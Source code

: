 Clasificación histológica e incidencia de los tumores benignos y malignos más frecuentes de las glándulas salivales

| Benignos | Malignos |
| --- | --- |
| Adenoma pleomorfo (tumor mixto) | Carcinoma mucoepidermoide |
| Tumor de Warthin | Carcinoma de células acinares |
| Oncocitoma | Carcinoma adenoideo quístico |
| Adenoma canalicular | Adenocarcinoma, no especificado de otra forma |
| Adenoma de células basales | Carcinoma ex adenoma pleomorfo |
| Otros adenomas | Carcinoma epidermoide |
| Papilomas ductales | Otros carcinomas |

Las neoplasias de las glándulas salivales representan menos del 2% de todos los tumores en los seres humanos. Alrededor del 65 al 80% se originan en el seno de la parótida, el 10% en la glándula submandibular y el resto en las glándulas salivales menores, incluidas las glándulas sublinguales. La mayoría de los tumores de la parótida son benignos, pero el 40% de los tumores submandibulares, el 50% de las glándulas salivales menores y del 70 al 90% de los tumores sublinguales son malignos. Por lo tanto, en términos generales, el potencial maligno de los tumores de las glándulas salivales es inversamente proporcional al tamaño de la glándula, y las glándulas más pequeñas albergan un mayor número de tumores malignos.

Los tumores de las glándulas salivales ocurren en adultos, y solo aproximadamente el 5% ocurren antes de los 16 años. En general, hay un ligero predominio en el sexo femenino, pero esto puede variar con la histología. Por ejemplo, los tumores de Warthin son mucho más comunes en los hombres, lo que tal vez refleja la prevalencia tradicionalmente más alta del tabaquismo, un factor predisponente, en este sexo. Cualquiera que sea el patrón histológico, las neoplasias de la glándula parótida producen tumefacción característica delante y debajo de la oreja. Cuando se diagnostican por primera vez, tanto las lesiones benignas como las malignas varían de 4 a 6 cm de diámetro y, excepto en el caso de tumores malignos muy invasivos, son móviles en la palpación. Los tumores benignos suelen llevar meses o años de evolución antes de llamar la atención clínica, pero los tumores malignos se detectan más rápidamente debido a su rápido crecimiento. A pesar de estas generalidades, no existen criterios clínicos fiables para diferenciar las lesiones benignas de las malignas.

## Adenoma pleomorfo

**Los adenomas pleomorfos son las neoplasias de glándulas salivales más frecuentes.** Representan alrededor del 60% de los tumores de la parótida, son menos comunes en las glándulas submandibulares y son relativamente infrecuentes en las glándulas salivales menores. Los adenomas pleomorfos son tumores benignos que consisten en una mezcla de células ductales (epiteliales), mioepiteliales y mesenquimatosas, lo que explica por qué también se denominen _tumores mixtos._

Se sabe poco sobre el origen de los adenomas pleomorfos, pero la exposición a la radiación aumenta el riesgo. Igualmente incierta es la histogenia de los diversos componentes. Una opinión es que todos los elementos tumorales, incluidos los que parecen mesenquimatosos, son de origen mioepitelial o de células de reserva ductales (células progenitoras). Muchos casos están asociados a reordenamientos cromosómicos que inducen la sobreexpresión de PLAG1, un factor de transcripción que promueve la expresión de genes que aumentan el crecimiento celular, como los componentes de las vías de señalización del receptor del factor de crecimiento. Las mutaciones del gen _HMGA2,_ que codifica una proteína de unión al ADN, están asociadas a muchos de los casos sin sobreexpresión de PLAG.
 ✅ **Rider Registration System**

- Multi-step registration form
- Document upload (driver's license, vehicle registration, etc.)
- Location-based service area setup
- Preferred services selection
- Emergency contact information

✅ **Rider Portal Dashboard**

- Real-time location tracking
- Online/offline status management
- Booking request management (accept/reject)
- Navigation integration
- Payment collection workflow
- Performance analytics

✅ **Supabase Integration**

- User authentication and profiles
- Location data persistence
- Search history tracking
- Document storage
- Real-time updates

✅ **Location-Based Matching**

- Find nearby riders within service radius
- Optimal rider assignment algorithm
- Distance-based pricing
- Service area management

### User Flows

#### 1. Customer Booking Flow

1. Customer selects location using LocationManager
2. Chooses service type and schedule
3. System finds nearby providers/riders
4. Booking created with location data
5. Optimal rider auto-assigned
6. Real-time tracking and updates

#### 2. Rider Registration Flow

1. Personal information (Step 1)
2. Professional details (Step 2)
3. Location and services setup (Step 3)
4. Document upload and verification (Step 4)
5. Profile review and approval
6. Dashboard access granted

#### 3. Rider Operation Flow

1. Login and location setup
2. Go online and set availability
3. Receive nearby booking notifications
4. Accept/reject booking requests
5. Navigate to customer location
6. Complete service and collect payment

◆ **Task description**
Lines in the listing above that hold the string "area" need counting. Please reply with the total only.

◆ **Result below**
2